> [Problem]
Search the entries for the word "based" and return every line where it is found.

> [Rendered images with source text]
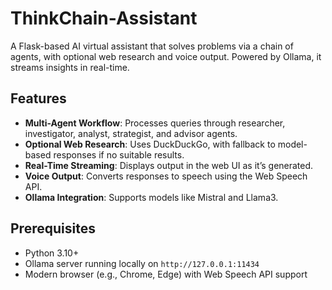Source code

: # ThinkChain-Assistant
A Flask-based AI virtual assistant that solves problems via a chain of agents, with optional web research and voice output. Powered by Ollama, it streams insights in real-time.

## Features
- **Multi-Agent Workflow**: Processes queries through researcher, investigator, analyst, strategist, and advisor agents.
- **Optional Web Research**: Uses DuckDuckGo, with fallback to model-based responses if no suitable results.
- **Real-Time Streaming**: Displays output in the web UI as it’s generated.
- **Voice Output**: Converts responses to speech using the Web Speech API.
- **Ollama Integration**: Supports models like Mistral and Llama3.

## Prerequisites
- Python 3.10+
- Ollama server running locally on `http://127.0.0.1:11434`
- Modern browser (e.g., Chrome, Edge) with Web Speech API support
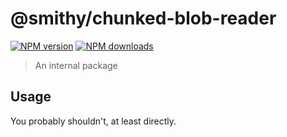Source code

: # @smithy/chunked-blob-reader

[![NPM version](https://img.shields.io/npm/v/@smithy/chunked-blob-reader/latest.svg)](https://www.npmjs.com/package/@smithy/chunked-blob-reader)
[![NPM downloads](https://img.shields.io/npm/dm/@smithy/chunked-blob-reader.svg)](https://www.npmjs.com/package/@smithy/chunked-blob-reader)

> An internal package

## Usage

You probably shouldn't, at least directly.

> [Solution to this exercise]
A Flask-based AI virtual assistant that solves problems via a chain of agents, with optional web research and voice output. Powered by Ollama, it streams insights in real-time.
- **Optional Web Research**: Uses DuckDuckGo, with fallback to model-based responses if no suitable results.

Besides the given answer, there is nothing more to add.